SUMMARY OF THE INVENTION
The invention provides a method of performing quality control on a subsurface model of a subterranean region, a method of performing a survey, a method of extracting hydrocarbons from a subsurface region of the earth, a method of drilling a wellbore, a computer readable medium, and a programmed computer, as set out in the accompanying claims.
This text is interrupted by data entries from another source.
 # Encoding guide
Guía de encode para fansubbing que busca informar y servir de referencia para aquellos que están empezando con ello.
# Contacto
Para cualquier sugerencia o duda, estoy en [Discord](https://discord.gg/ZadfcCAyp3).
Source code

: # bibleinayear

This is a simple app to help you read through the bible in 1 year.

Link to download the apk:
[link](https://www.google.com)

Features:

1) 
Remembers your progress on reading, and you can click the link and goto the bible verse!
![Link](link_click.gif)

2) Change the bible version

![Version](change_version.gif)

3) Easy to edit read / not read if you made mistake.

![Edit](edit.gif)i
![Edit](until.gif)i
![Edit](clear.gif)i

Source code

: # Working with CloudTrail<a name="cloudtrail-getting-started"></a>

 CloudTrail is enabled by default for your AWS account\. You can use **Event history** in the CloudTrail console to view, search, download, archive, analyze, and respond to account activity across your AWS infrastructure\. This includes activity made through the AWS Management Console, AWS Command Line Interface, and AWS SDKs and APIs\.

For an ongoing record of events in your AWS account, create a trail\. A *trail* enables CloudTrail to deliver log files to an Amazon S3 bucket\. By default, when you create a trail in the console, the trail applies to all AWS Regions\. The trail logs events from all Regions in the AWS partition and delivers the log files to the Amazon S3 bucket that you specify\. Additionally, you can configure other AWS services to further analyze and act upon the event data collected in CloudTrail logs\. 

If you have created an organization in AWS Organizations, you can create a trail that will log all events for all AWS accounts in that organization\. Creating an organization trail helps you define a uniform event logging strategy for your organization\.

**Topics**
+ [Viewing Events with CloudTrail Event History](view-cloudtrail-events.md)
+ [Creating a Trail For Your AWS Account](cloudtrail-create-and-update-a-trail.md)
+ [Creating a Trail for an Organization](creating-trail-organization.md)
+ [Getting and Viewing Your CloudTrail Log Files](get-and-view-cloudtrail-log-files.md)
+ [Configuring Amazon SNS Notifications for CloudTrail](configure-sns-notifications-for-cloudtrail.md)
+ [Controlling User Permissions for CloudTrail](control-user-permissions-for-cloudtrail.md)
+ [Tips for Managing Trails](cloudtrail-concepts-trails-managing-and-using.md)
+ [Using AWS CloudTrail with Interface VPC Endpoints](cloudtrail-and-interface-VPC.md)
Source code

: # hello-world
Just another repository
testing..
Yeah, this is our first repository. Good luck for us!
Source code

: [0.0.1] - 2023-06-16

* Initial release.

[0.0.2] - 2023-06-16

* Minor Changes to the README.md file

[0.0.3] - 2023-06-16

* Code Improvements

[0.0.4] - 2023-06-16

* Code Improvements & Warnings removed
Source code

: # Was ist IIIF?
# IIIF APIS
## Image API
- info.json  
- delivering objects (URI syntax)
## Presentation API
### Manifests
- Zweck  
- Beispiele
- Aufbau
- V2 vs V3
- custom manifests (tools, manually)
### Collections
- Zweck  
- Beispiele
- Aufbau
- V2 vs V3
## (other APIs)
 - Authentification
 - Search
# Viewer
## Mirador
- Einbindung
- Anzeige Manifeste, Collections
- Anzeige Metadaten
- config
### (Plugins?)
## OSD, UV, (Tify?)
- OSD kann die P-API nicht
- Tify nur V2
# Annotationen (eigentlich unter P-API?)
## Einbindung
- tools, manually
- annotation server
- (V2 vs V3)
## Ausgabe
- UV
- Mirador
BRIEF DESCRIPTION OF THE FIGURES
Figure 1 describes an overall workflow of a method of calculating the likely positions of structures in a volume of the earth's crust;
Figure 2 shows a Bottom Hole Assembly (BHA) with EM-sensors seen from the side; Figure 3 shows the same situation as shown in Figure 2 but where the BHA is seen from above in a horizontal / lateral plane (from the vertical axis);
Figure 4 shows an example where the EM sensors measure the vertical distance to a geological feature;
Figure 5 shows the definition of well picks and formation structures;
Figure 6 shows a Situation 1, and is a Seismic data section where we have drilled a well path shown by a solid white line;
Figure 7 shows a Situation 2, and is a Seismic data section where we have drilled a well path shown by a solid white line;
Figure 8 shows two uncertainty maps which represent the depth uncertainty for the top of the hydrocarbon reservoir;
Figure 9 shows an example of a covariance matrix of two points, a well pick and a seismic point;
Figure 10 shows an example of a covariance matrix of two statistically independent points;
Figure 11 is a schematic drawing of a computer which may be used to carry out methods according to the invention;
Figure 12 shows results before quality control;
Figure 13 shows results after quality control; and
Figure 14 shows a flowchart describing the generic steps of a proposed method.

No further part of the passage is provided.